Your objective – If a line in the listing below contains "exactly", return that line.

Data to examine –
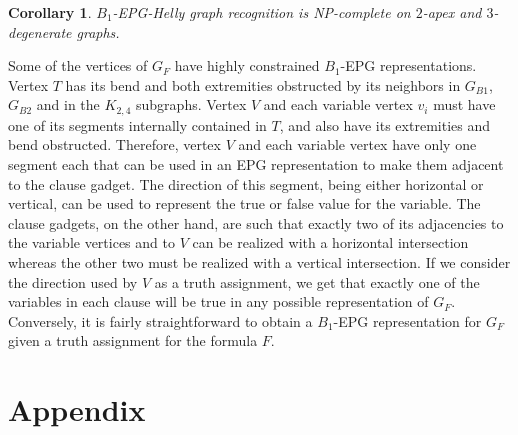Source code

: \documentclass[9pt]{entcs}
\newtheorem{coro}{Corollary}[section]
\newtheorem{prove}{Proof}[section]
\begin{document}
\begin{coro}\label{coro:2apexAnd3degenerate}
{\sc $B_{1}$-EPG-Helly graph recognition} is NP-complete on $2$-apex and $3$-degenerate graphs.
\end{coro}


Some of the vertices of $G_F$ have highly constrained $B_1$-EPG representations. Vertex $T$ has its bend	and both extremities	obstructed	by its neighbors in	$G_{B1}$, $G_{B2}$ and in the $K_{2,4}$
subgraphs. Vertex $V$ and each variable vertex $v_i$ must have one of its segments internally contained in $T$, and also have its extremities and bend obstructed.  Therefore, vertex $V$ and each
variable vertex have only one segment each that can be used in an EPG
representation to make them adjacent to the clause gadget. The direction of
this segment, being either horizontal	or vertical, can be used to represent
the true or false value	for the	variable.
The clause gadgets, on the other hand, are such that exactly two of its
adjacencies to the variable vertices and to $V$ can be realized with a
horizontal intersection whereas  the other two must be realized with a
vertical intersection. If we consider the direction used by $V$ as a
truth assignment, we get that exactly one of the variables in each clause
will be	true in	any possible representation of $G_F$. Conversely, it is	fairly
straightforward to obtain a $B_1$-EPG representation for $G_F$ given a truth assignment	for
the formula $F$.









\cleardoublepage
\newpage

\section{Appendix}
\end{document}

---

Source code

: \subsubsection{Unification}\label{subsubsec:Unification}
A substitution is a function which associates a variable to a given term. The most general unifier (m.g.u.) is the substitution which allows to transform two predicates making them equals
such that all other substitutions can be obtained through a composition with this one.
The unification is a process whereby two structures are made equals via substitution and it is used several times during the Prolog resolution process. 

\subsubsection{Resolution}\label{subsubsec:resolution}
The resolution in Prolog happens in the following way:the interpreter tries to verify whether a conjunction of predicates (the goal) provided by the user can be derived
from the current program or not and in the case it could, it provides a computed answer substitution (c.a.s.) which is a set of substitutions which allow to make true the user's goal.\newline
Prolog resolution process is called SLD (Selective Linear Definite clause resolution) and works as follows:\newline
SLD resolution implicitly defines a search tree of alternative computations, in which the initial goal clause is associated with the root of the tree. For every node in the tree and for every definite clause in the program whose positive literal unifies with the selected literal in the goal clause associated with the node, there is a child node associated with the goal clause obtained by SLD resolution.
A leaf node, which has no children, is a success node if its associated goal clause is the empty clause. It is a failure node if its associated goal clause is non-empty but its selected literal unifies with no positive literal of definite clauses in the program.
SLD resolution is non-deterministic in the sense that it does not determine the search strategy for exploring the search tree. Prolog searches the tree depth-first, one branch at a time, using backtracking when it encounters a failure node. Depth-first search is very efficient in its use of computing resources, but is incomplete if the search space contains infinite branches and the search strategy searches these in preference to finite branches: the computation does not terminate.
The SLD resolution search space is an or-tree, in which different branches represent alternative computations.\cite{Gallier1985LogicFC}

Final answer –
The clause gadgets, on the other hand, are such that exactly two of its
truth assignment, we get that exactly one of the variables in each clause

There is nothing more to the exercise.